PROBLEM ▸
The data below should be copied over with complete accuracy.
[WORKING DATA — start]
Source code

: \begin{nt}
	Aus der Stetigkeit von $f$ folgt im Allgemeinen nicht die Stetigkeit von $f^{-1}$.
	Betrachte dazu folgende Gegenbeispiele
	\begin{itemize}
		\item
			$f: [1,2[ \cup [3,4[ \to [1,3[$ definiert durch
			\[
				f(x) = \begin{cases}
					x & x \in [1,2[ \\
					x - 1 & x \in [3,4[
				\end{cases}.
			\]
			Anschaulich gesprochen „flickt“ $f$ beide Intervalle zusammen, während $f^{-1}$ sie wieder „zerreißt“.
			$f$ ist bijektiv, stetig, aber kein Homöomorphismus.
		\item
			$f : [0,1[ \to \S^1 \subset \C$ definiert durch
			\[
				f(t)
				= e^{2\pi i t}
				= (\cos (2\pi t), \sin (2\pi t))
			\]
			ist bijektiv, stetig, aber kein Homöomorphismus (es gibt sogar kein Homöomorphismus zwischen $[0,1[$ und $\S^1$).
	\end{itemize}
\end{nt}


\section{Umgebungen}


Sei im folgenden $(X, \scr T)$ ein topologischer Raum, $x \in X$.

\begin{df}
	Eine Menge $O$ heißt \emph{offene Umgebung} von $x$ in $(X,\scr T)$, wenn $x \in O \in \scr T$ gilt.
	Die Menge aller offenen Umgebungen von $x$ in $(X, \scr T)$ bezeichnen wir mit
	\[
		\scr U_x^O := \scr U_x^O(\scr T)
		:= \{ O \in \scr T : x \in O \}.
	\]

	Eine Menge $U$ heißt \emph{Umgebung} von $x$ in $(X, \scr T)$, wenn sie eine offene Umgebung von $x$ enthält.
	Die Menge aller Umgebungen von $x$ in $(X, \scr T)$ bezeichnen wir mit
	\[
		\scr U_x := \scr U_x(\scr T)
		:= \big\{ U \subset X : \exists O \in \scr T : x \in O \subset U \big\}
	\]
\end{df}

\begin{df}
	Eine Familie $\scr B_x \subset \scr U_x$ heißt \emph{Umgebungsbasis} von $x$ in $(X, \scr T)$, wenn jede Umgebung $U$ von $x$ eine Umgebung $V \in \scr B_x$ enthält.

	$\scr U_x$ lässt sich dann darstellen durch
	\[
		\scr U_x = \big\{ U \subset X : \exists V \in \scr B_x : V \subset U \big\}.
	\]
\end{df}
[WORKING DATA — finish]
ANSWER BOX ▸
Source code

: \begin{nt}
	Aus der Stetigkeit von $f$ folgt im Allgemeinen nicht die Stetigkeit von $f^{-1}$.
	Betrachte dazu folgende Gegenbeispiele
	\begin{itemize}
		\item
			$f: [1,2[ \cup [3,4[ \to [1,3[$ definiert durch
			\[
				f(x) = \begin{cases}
					x & x \in [1,2[ \\
					x - 1 & x \in [3,4[
				\end{cases}.
			\]
			Anschaulich gesprochen „flickt“ $f$ beide Intervalle zusammen, während $f^{-1}$ sie wieder „zerreißt“.
			$f$ ist bijektiv, stetig, aber kein Homöomorphismus.
		\item
			$f : [0,1[ \to \S^1 \subset \C$ definiert durch
			\[
				f(t)
				= e^{2\pi i t}
				= (\cos (2\pi t), \sin (2\pi t))
			\]
			ist bijektiv, stetig, aber kein Homöomorphismus (es gibt sogar kein Homöomorphismus zwischen $[0,1[$ und $\S^1$).
	\end{itemize}
\end{nt}


\section{Umgebungen}


Sei im folgenden $(X, \scr T)$ ein topologischer Raum, $x \in X$.

\begin{df}
	Eine Menge $O$ heißt \emph{offene Umgebung} von $x$ in $(X,\scr T)$, wenn $x \in O \in \scr T$ gilt.
	Die Menge aller offenen Umgebungen von $x$ in $(X, \scr T)$ bezeichnen wir mit
	\[
		\scr U_x^O := \scr U_x^O(\scr T)
		:= \{ O \in \scr T : x \in O \}.
	\]

	Eine Menge $U$ heißt \emph{Umgebung} von $x$ in $(X, \scr T)$, wenn sie eine offene Umgebung von $x$ enthält.
	Die Menge aller Umgebungen von $x$ in $(X, \scr T)$ bezeichnen wir mit
	\[
		\scr U_x := \scr U_x(\scr T)
		:= \big\{ U \subset X : \exists O \in \scr T : x \in O \subset U \big\}
	\]
\end{df}

\begin{df}
	Eine Familie $\scr B_x \subset \scr U_x$ heißt \emph{Umgebungsbasis} von $x$ in $(X, \scr T)$, wenn jede Umgebung $U$ von $x$ eine Umgebung $V \in \scr B_x$ enthält.

	$\scr U_x$ lässt sich dann darstellen durch
	\[
		\scr U_x = \big\{ U \subset X : \exists V \in \scr B_x : V \subset U \big\}.
	\]
\end{df}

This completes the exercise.